Dans la continuité, la commission Juncker lance en 2014 un nouveau programme « Mieux légiférer ». Sa mise en œuvre est confiée au premier vice-président de la Commission, M. Frans Timmermans. Elle comprend quatre volets.
Le premier volet est la concentration du travail de l'Union sur les textes importants, et à ce titre la Commission a procédé au retrait de quatre-vingts propositions de textes.
Le deuxième volet concerne la création d'un Comité indépendant d'examen de la réglementation. Ce comité a été créé le 1er juillet 2015 et a pour mission de contrôler la qualité de la législation, d'aider la Commission dans le cadre des travaux d'évaluation et d'analyses d'impact de la Commission, et d'émettre des avis et des recommandations sur ceux-ci.
Le troisième volet concerne l'amélioration de la consultation des citoyens et des parties intéressées. La Commission procède à des consultations publiques systématiques. Les citoyens et les personnes intéressées peuvent donner leur avis sur la feuille de route de la Commission, les analyses d'impact sur la situation législative existante et les projets législatifs, les analyses d'impact sur les conséquences des projets législatifs au niveau économique, social et environnemental, les textes adoptés ainsi que les bilans. La Commission publie un rapport sur ces consultations.
Le quatrième volet concerne la création de la plate-forme « REFIT ». Par décision du 19 mai 2015, la Commission a créé cette plate-forme qui regroupe des experts issus du secteur économique, des partenaires sociaux, de la société civile, du Comité économique et social européen, du Comité des régions et des États membres, qui pourront la conseiller. Sur cette plate-forme, les citoyens et les « parties prenantes » (associations, entreprises, collectivités), d'une part, et les administrations nationales, d'autre part, peuvent communiquer les difficultés posées par les différentes réglementations européennes et suggérer des améliorations.
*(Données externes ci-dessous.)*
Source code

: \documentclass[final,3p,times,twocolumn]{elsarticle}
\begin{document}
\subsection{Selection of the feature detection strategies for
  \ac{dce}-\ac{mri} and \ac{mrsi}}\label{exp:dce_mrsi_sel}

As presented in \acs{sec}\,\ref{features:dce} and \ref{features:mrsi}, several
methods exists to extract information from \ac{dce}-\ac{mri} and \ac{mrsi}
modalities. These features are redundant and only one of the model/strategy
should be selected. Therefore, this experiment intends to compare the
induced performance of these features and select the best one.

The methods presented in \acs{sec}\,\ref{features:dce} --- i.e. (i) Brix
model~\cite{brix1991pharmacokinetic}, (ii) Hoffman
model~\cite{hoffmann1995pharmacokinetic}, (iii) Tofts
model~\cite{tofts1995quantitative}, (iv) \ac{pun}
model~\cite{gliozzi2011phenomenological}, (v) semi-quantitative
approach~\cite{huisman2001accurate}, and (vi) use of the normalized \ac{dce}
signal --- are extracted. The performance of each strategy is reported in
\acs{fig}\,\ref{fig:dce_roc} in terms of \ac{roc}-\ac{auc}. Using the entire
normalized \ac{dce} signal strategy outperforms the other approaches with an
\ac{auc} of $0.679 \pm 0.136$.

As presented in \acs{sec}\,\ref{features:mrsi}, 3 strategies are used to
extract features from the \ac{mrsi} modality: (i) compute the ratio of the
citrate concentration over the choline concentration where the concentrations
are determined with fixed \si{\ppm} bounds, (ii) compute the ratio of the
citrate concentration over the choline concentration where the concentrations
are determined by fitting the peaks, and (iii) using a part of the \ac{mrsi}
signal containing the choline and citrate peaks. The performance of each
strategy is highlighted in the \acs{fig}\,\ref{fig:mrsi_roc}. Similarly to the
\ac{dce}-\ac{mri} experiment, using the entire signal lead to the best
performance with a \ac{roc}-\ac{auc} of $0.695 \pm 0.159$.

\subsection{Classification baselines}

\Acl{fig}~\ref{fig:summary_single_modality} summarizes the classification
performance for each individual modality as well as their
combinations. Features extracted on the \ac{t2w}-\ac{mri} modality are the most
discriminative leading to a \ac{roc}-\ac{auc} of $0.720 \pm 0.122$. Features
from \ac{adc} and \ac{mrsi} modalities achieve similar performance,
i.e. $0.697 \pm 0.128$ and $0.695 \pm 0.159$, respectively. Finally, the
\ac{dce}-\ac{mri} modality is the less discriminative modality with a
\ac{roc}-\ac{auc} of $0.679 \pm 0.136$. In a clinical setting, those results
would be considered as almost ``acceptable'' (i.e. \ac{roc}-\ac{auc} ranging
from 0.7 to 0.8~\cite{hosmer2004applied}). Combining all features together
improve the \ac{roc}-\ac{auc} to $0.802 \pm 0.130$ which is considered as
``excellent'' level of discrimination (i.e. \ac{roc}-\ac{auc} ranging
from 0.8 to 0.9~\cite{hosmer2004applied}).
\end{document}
Un nouvel accord a été signé et est entré en vigueur le 13 avril 2016, entre la Commission, le Parlement et le Conseil, en remplacement de celui de 2003.
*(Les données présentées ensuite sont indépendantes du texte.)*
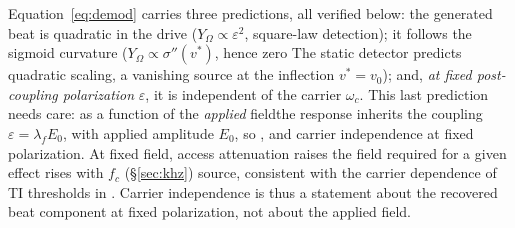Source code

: \documentclass[11pt,a4paper]{article}
\newcommand{\Sig}{\sigma}
\providecommand{\DIFaddtex}[1]{{\protect\color{blue} \sf #1}} %
\providecommand{\DIFdeltex}[1]{{\protect\color{red} \scriptsize #1}} %
\providecommand{\DIFaddbegin}{} %
\providecommand{\DIFaddend}{} %
\providecommand{\DIFdelbegin}{} %
\providecommand{\DIFdelend}{} %
\providecommand{\DIFadd}[1]{\texorpdfstring{\DIFaddtex{#1}}{#1}} %
\providecommand{\DIFdel}[1]{\texorpdfstring{\DIFdeltex{#1}}{}} %
\begin{document}
\DIFdel{Equation~\eqref{eq:demod} carries three predictions, all verified below: the
generated beat is quadratic in the drive ($Y_\Omega\propto\varepsilon^2$,
square-law detection); it follows the sigmoid curvature
($Y_\Omega\propto\Sig''(v^*)$, hence zero }\DIFdelend \DIFaddbegin \DIFadd{The static detector predicts quadratic scaling, a vanishing source }\DIFaddend at the
inflection\DIFdelbegin \DIFdel{$v^*=v_0$); and, \emph{at
fixed post-coupling polarization} $\varepsilon$, it is independent of the carrier $\omega_c$. This last prediction needs care: as a function of the \emph{applied} fieldthe
response inherits the coupling $\varepsilon=\lambda_f E_0$,
with applied amplitude $E_0$,
so }\DIFdelend \DIFaddbegin \DIFadd{, and carrier independence at fixed polarization. At fixed field,
access attenuation raises }\DIFaddend the field required for a given \DIFdelbegin \DIFdel{effect rises with $f_c$ (\S\ref{sec:khz})}\DIFdelend \DIFaddbegin \DIFadd{source}\DIFaddend , consistent
with \DIFdelbegin \DIFdel{the carrier
dependence of TI thresholds in \cite{opancar2025,peripheral2023}.
Carrier independence is thus a statement about the recovered beat component at fixed
polarization, not about the applied field.
}%

\end{document}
Cet accord prévoit notamment une transparence tout au long du processus législatif (par la création d'une base de données commune sur l'état d'avancement des dossiers législatifs dans les trois institutions), l'élaboration de politiques et d'actes législatifs « fondés sur des données probantes » par le recours aux études d'impact, une évaluation annuelle de la charge législative afin que les lois soient adaptées à leur objet.